> Required work
Would you write out the lines from the one containing "# logline-id Service" to the end of the records below, exactly and in full, please?
---
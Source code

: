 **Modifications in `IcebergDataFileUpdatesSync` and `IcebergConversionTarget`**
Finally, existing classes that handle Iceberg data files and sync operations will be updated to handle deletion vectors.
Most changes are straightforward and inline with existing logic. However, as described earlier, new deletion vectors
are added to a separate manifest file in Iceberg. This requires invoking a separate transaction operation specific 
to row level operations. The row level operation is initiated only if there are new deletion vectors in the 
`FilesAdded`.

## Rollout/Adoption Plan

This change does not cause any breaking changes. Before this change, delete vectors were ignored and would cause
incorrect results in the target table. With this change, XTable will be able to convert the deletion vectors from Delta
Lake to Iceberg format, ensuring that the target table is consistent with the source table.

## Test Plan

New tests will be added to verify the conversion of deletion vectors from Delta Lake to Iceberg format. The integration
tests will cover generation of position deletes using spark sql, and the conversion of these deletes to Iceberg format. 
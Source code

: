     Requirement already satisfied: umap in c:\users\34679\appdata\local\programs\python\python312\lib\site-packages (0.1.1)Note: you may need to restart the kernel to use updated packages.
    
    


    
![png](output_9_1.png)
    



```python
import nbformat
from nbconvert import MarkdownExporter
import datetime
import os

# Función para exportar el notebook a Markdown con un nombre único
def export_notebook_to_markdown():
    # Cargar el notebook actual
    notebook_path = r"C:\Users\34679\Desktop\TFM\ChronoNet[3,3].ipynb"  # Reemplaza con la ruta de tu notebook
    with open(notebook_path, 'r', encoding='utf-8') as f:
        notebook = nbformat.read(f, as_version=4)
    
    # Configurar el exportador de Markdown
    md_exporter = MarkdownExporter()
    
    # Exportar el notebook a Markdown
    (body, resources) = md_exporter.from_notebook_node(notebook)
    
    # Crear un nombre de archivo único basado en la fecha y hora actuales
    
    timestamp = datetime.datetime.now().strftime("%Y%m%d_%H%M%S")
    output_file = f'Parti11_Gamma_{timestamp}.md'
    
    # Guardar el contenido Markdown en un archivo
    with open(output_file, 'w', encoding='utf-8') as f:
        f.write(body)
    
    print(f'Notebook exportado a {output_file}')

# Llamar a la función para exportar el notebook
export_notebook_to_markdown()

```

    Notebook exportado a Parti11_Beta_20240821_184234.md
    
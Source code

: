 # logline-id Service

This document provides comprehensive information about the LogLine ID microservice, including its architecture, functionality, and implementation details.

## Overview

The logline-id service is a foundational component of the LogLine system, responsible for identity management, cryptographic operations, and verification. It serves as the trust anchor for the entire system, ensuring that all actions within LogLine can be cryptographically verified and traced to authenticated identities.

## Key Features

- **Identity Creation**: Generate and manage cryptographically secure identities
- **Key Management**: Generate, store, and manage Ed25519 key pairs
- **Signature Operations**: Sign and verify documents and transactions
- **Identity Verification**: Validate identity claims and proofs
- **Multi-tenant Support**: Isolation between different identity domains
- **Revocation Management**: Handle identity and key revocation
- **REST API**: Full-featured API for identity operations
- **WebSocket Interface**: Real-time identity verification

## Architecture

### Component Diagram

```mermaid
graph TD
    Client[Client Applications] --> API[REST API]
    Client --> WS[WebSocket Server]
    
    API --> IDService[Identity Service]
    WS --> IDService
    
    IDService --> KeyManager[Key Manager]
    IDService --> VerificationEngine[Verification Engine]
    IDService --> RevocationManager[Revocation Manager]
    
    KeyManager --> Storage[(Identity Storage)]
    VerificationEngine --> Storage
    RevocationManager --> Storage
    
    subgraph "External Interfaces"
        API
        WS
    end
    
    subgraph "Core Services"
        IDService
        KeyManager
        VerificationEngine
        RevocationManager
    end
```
---
> Exercise output
: # logline-id Service

This document provides comprehensive information about the LogLine ID microservice, including its architecture, functionality, and implementation details.

## Overview

The logline-id service is a foundational component of the LogLine system, responsible for identity management, cryptographic operations, and verification. It serves as the trust anchor for the entire system, ensuring that all actions within LogLine can be cryptographically verified and traced to authenticated identities.

## Key Features

- **Identity Creation**: Generate and manage cryptographically secure identities
- **Key Management**: Generate, store, and manage Ed25519 key pairs
- **Signature Operations**: Sign and verify documents and transactions
- **Identity Verification**: Validate identity claims and proofs
- **Multi-tenant Support**: Isolation between different identity domains
- **Revocation Management**: Handle identity and key revocation
- **REST API**: Full-featured API for identity operations
- **WebSocket Interface**: Real-time identity verification

## Architecture

### Component Diagram

```mermaid
graph TD
    Client[Client Applications] --> API[REST API]
    Client --> WS[WebSocket Server]
    
    API --> IDService[Identity Service]
    WS --> IDService
    
    IDService --> KeyManager[Key Manager]
    IDService --> VerificationEngine[Verification Engine]
    IDService --> RevocationManager[Revocation Manager]
    
    KeyManager --> Storage[(Identity Storage)]
    VerificationEngine --> Storage
    RevocationManager --> Storage
    
    subgraph "External Interfaces"
        API
        WS
    end
    
    subgraph "Core Services"
        IDService
        KeyManager
        VerificationEngine
        RevocationManager
    end
```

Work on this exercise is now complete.